Le compromis sur l’élection du député Sleimane Frangié à la présidence de la République n’attendrait plus que son annonce officielle, sous peu, par le chef du courant du Futur, Saad Hariri. Des sources libanaises à Paris révèlent en effet à L’Orient-Le Jour que M. Hariri pourrait annoncer son appui à la candidature du député de Zghorta aujourd’hui à l’issue de sa rencontre avec le président François Hollande, prévue dans la matinée à l’Élysée. Le refus par la France de la candidature de M. Frangié est ainsi démenti par les sources précitées. Ce qui est sûr, toutefois, c’est que « l’annonce de cette candidature n’émanera pas officiellement du candidat en question, mais de Saad Hariri », ajoutent-elles.

Ce dernier doit s’entretenir aujourd’hui à Paris avec plusieurs parties politiques libanaises, notamment avec un groupe de personnalités indépendantes du 14 Mars, avant de se rendre à Riyad pour un entretien avec les cadres du Futur. L’objectif en serait moins, semble-t-il, de recueillir un consensus autour de la candidature de Sleimane Frangié que de finaliser la mise en œuvre du compromis en question, c’est-à-dire de l’imposer.
Certes, la question d’assurer une couverture chrétienne à la séance électorale (reportée, hier, par le président de la Chambre à la date relativement proche du 16 décembre courant) continue d’être évoquée comme un passage obligé. Certaines sources du Futur font état de « concertations continues avec les différentes parties, notamment les Forces libanaises », et assurent qu’aucune candidature ne sera avalisée par le Futur sans l’accord préalable des parties du 14 Mars.

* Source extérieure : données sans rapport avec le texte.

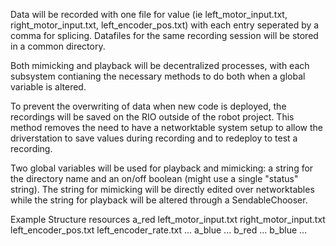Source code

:Data will be recorded with one file for value (ie left_motor_input.txt, right_motor_input.txt, left_encoder_pos.txt) with each entry seperated by a comma for splicing. Datafiles for the same recording session will be stored in a common directory.
	
Both mimicking and playback will be decentralized processes, with each subsystem contianing the necessary methods to do both when a global variable is altered.

To prevent the overwriting of data when new code is deployed, the recordings will be saved on the RIO outside of the robot project. This method removes the need to have a networktable system setup to allow the driverstation to save values during recording and to redeploy to test a recording.

Two global variables will be used for playback and mimicking: a string for the directory name and an on/off boolean (might use a single "status" string). The string for mimicking will be directly edited over networktables while the string for playback will be altered through a SendableChooser.

Example Structure
resources
  a_red
  	left_motor_input.txt
	right_motor_input.txt
	left_encoder_pos.txt
	left_encoder_rate.txt
	...
  a_blue
  	...
  b_red
  	...
  b_blue
  	...
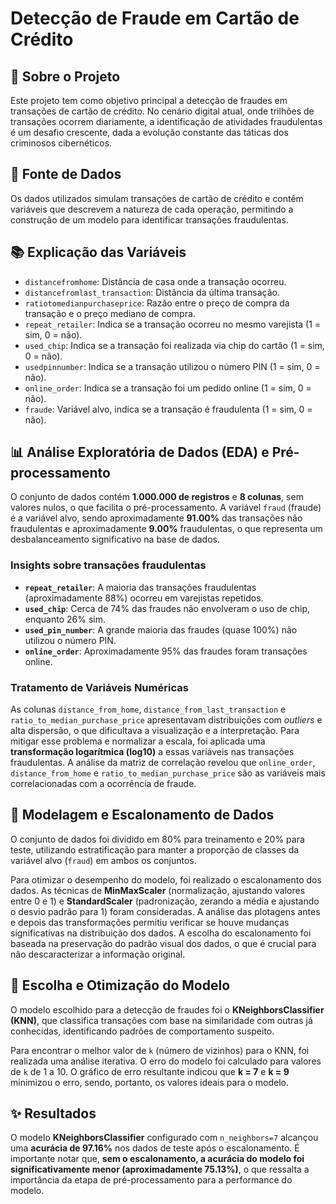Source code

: # Detecção de Fraude em Cartão de Crédito

## 📄 Sobre o Projeto

Este projeto tem como objetivo principal a detecção de fraudes em transações de cartão de crédito. No cenário digital atual, onde trilhões de transações ocorrem diariamente, a identificação de atividades fraudulentas é um desafio crescente, dada a evolução constante das táticas dos criminosos cibernéticos. 

## 💾 Fonte de Dados

Os dados utilizados simulam transações de cartão de crédito e contêm variáveis que descrevem a natureza de cada operação, permitindo a construção de um modelo para identificar transações fraudulentas.

## 📚 Explicação das Variáveis

  * `distancefromhome`: Distância de casa onde a transação ocorreu.
  * `distancefromlast_transaction`: Distância da última transação.
  * `ratiotomedianpurchaseprice`: Razão entre o preço de compra da transação e o preço mediano de compra.
  * `repeat_retailer`: Indica se a transação ocorreu no mesmo varejista (1 = sim, 0 = não).
  * `used_chip`: Indica se a transação foi realizada via chip do cartão (1 = sim, 0 = não).
  * `usedpinnumber`: Indica se a transação utilizou o número PIN (1 = sim, 0 = não).
  * `online_order`: Indica se a transação foi um pedido online (1 = sim, 0 = não).
  * `fraude`: Variável alvo, indica se a transação é fraudulenta (1 = sim, 0 = não).

## 📊 Análise Exploratória de Dados (EDA) e Pré-processamento

O conjunto de dados contém **1.000.000 de registros** e **8 colunas**, sem valores nulos, o que facilita o pré-processamento. A variável `fraud` (fraude) é a variável alvo, sendo aproximadamente **91.00%** das transações não fraudulentas e aproximadamente **9.00%** fraudulentas, o que representa um desbalanceamento significativo na base de dados.

### Insights sobre transações fraudulentas

  * **`repeat_retailer`**: A maioria das transações fraudulentas (aproximadamente 88%) ocorreu em varejistas repetidos.
  * **`used_chip`**: Cerca de 74% das fraudes não envolveram o uso de chip, enquanto 26% sim.
  * **`used_pin_number`**: A grande maioria das fraudes (quase 100%) não utilizou o número PIN.
  * **`online_order`**: Aproximadamente 95% das fraudes foram transações online.

### Tratamento de Variáveis Numéricas

As colunas `distance_from_home`, `distance_from_last_transaction` e `ratio_to_median_purchase_price` apresentavam distribuições com *outliers* e alta dispersão, o que dificultava a visualização e a interpretação. Para mitigar esse problema e normalizar a escala, foi aplicada uma **transformação logarítmica (log10)** a essas variáveis nas transações fraudulentas. A análise da matriz de correlação revelou que `online_order`, `distance_from_home` e `ratio_to_median_purchase_price` são as variáveis mais correlacionadas com a ocorrência de fraude.

## 🤖 Modelagem e Escalonamento de Dados

O conjunto de dados foi dividido em 80% para treinamento e 20% para teste, utilizando estratificação para manter a proporção de classes da variável alvo (`fraud`) em ambos os conjuntos.

Para otimizar o desempenho do modelo, foi realizado o escalonamento dos dados. As técnicas de **MinMaxScaler** (normalização, ajustando valores entre 0 e 1) e **StandardScaler** (padronização, zerando a média e ajustando o desvio padrão para 1) foram consideradas. A análise das plotagens antes e depois das transformações permitiu verificar se houve mudanças significativas na distribuição dos dados. A escolha do escalonamento foi baseada na preservação do padrão visual dos dados, o que é crucial para não descaracterizar a informação original.

## 🧪 Escolha e Otimização do Modelo

O modelo escolhido para a detecção de fraudes foi o **KNeighborsClassifier (KNN)**, que classifica transações com base na similaridade com outras já conhecidas, identificando padrões de comportamento suspeito.

Para encontrar o melhor valor de `k` (número de vizinhos) para o KNN, foi realizada uma análise iterativa. O erro do modelo foi calculado para valores de `k` de 1 a 10. O gráfico de erro resultante indicou que **k = 7** e **k = 9** minimizou o erro, sendo, portanto, os valores ideais para o modelo.

## ✨ Resultados

O modelo **KNeighborsClassifier** configurado com `n_neighbors=7` alcançou uma **acurácia de 97.16%** nos dados de teste após o escalonamento. É importante notar que, **sem o escalonamento, a acurácia do modelo foi significativamente menor (aproximadamente 75.13%)**, o que ressalta a importância da etapa de pré-processamento para a performance do modelo.
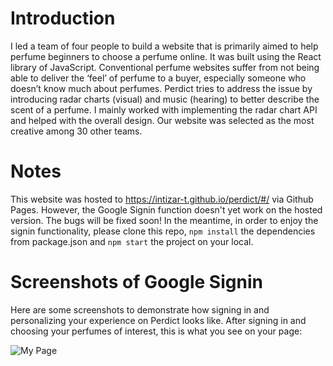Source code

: # Introduction

I led a team of four people to build a website that is primarily aimed to help perfume beginners to choose a perfume online. It was built using the React library of JavaScript. Conventional perfume websites suffer from not being able to deliver the ‘feel’ of perfume to a buyer, especially someone who doesn’t know much about perfumes. Perdict tries to address the issue by introducing radar charts (visual) and music (hearing) to better describe the scent of a perfume. I mainly worked with implementing the radar chart API and helped with the overall design. Our website was selected as the most creative among 30 other teams.

# Notes

This website was hosted to https://intizar-t.github.io/perdict/#/ via Github Pages. However, the Google Signin function doesn't yet work on the hosted version. The bugs will be fixed soon! In the meantime, in order to enjoy the signin functionality, please clone this repo, `npm install` the dependencies from package.json and `npm start` the project on your local.

# Screenshots of Google Signin

Here are some screenshots to demonstrate how signing in and personalizing your experience on Perdict looks like. After signing in and choosing your perfumes of interest, this is what you see on your page:

![My Page](https://drive.google.com/uc?export=view&id=1NTxZKXWv-cuRixgSNPKwyFLADzaTWDP3)
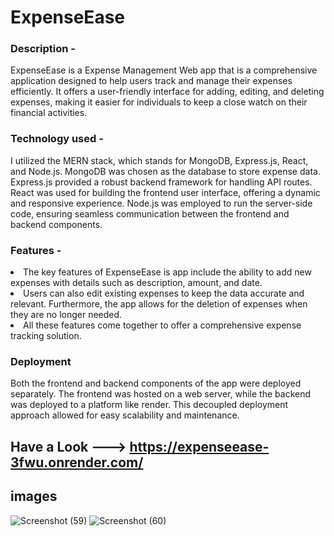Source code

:# ExpenseEase
### Description -
ExpenseEase is a Expense Management Web app that is a comprehensive application designed to 
help users track and manage their expenses efficiently. It offers a user-friendly interface for 
adding, editing, and deleting expenses, making it easier for individuals to keep a close 
watch on their financial activities.

### Technology used - <br>
I utilized the MERN stack, which stands for MongoDB, Express.js, React, and Node.js. MongoDB was chosen as the database to store expense data. Express.js 
provided a robust backend framework for handling API routes. React was used for building 
the frontend user interface, offering a dynamic and responsive experience. Node.js was 
employed to run the server-side code, ensuring seamless communication between the 
frontend and backend components.


### Features - <br>
<li>The key features of ExpenseEase is app include the ability to add new expenses with details such as description, amount, and date.</li>
<li>Users can also edit existing expenses to keep the data accurate and relevant. Furthermore, the app allows for the 
deletion of expenses when they are no longer needed.</li>
<li>All these features come together to offer a comprehensive expense tracking solution.</li>

### Deployment
Both the frontend and backend components of the app were deployed separately. The 
frontend was hosted on a web server, while the backend was deployed to a platform like 
render. This decoupled
deployment approach allowed for easy scalability and maintenance.

## Have a Look ---> https://expenseease-3fwu.onrender.com/ 
## images
 ![Screenshot (59)](https://github.com/user-attachments/assets/7c52ea83-cbf3-44f6-a5c8-09dbd75cd644)
![Screenshot (60)](https://github.com/user-attachments/assets/50f74b1e-7a14-4e08-b949-7473a5d2cd4b)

Mais les faits laissent croire pourtant à un forcing pour une relance des institutions sur la base d’une nouvelle configuration politique.

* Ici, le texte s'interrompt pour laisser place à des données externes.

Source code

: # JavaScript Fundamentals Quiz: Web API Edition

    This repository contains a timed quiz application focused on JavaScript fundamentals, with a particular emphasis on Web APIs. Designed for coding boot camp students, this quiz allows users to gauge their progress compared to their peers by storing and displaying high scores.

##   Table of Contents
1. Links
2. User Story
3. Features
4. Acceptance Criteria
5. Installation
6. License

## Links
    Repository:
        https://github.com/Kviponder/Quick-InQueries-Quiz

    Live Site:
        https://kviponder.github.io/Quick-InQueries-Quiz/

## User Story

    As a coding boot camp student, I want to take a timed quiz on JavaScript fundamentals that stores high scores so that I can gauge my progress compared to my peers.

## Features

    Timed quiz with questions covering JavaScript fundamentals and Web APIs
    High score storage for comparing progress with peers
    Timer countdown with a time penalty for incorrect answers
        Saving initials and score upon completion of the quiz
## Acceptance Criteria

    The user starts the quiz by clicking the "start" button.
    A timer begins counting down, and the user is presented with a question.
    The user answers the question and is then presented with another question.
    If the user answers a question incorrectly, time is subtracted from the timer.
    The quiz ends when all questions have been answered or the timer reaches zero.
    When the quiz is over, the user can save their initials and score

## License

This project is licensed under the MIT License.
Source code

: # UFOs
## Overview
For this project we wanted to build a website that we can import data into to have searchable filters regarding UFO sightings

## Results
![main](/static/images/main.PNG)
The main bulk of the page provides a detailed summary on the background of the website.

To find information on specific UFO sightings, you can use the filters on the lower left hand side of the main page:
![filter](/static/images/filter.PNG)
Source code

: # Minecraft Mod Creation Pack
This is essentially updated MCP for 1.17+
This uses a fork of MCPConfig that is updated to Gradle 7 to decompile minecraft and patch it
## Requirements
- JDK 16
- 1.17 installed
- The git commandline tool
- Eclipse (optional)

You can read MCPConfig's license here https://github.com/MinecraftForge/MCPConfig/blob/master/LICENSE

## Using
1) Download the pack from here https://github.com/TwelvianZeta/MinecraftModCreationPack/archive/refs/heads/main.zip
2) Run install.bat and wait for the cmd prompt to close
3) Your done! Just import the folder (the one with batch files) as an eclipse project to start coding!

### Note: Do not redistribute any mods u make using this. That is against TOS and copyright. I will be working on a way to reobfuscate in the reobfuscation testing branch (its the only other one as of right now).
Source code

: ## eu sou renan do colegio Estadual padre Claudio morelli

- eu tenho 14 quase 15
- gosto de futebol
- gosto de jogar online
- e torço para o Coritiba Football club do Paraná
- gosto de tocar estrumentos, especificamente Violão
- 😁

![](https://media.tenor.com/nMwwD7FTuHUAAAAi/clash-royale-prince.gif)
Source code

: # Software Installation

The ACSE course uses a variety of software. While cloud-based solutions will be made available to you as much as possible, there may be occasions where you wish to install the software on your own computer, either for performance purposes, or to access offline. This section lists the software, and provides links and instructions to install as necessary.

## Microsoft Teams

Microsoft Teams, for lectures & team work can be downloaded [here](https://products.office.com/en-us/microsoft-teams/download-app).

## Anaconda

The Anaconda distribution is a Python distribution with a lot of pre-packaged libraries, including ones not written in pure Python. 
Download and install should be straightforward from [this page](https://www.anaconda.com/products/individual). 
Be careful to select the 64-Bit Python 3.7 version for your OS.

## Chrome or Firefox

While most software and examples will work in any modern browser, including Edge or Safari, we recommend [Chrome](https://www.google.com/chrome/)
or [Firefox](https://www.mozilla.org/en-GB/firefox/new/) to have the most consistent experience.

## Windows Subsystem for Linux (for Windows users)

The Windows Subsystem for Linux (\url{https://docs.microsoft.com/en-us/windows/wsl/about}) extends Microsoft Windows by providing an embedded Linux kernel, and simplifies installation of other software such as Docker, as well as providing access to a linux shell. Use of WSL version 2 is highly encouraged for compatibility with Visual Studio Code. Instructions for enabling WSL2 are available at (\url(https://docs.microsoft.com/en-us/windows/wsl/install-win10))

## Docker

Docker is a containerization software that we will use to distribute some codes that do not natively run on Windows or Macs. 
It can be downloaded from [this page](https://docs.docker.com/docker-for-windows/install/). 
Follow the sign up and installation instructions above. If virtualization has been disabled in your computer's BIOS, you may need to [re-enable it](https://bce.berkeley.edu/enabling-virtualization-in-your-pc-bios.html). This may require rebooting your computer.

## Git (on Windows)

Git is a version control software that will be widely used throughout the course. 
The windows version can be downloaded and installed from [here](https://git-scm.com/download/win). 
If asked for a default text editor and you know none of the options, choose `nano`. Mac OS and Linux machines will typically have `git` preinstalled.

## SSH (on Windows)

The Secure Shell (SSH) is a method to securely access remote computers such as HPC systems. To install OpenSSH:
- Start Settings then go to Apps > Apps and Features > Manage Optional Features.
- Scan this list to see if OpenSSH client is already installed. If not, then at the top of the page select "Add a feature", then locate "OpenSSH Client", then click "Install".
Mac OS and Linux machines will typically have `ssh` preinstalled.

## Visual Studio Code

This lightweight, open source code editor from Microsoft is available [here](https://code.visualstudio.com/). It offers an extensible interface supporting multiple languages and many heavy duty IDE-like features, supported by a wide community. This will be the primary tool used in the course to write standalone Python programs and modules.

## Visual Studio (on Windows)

La visite rendue par Sleimane Frangié, hier en soirée, au domicile du chef du Parti socialiste progressiste, le député Walid Joumblatt, en était révélatrice. Le premier a déclaré, devant les médias, avoir « assuré à Walid bey que nous serons ensemble à l’avenir, quelles que soient les circonstances ». Une assurance similaire a émané en substance du second. Mais c’est principalement aux parties chrétiennes que le député de Zghorta s’est adressé. Il a réaffirmé la solidité de son alliance avec le chef du bloc du Changement et de la Réforme, le député Michel Aoun, et avec le 8 Mars, et s’est dit prêt à « rassurer toutes les parties », notamment chrétiennes.

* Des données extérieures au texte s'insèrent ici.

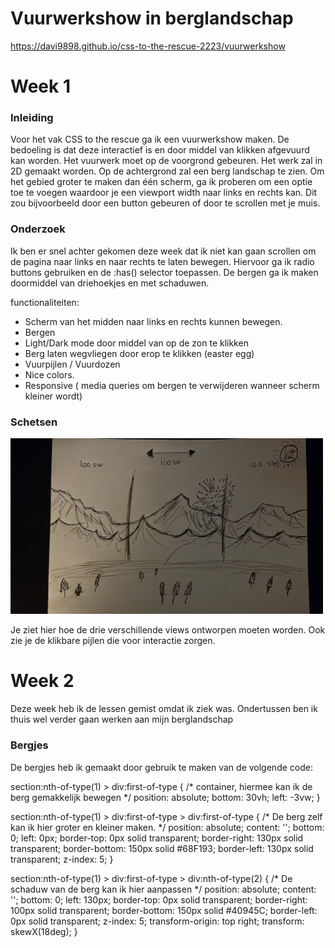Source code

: # Vuurwerkshow in berglandschap
https://davi9898.github.io/css-to-the-rescue-2223/vuurwerkshow
# Week 1


### Inleiding

Voor het vak CSS to the rescue ga ik een vuurwerkshow maken. De bedoeling is dat deze interactief is en door middel van klikken afgevuurd kan worden. Het vuurwerk moet op de voorgrond gebeuren. Het werk zal in 2D gemaakt worden. Op de achtergrond zal een berg landschap te zien. Om het gebied groter te maken dan één scherm, ga ik proberen om een optie toe te voegen waardoor je een viewport width naar links en rechts kan. Dit zou bijvoorbeeld door een button gebeuren of door te scrollen met je muis.

### Onderzoek 

Ik ben er snel achter gekomen deze week dat ik niet kan gaan scrollen om de pagina naar links en naar rechts te laten bewegen. Hiervoor ga ik radio buttons gebruiken en de :has() selector toepassen. De bergen ga ik maken doormiddel van driehoekjes en met schaduwen. 

functionaliteiten:
- Scherm van het midden naar links en rechts kunnen bewegen.
- Bergen 
- Light/Dark mode door middel van op de zon te klikken
- Berg laten wegvliegen door erop te klikken (easter egg)
- Vuurpijlen / Vuurdozen
- Nice colors.
- Responsive ( media queries om bergen te verwijderen wanneer scherm kleiner wordt) 

### Schetsen

<img src="images/schets_css1.jpg" width=500px>

Je ziet hier hoe de drie verschillende views ontworpen moeten worden. Ook zie je de klikbare pijlen die voor interactie zorgen.

# Week 2

Deze week heb ik de lessen gemist omdat ik ziek was. Ondertussen ben ik thuis wel verder gaan werken aan mijn berglandschap

### Bergjes

De bergjes heb ik gemaakt door gebruik te maken van de volgende code:

section:nth-of-type(1) > div:first-of-type { /* container, hiermee kan ik de berg gemakkelijk bewegen */ 
    position: absolute;
    bottom: 30vh;
    left: -3vw;
}

section:nth-of-type(1) > div:first-of-type > div:first-of-type { /* De berg zelf kan ik hier groter en kleiner maken. */
    position: absolute;
    content: '';
    bottom: 0;
    left: 0px;
    border-top: 0px solid transparent;
    border-right: 130px solid transparent; 
    border-bottom: 150px solid #68F193; 
    border-left: 130px solid transparent; 
    z-index: 5;
  }

section:nth-of-type(1) > div:first-of-type > div:nth-of-type(2) { /* De schaduw van de berg kan ik hier aanpassen */
    position: absolute;
    content: '';
    bottom: 0;
    left: 130px;
    border-top: 0px solid transparent;
    border-right: 100px solid transparent; 
    border-bottom: 150px solid #40945C; 
    border-left: 0px solid transparent; 
    z-index: 5;
    transform-origin: top right;
    transform: skewX(18deg);
}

Mais les propos du ministre Waël Bou Faour, après un entretien hier avec le président de la Chambre, Nabih Berry, ont révélé une volonté de mettre les parties chrétiennes récalcitrantes devant le fait accompli (« le compromis avancé est la meilleure des options. Même s’il ne satisfait pas toutes les parties, ni tous les intérêts, ni toutes les humeurs, il a pour mérite au moins de consacrer un nouvel équilibre dans le pays, à travers une représentation politique juste de toutes les parties »). Il a en outre fait une référence claire au fait que Bkerké puisse assurer la couverture chrétienne nécessaire à ce compromis (« Sleiman Frangié fait partie de l’un des quatre pôles chrétiens ayant intégré la liste des quatre candidats forts élaborée à Bkerké »).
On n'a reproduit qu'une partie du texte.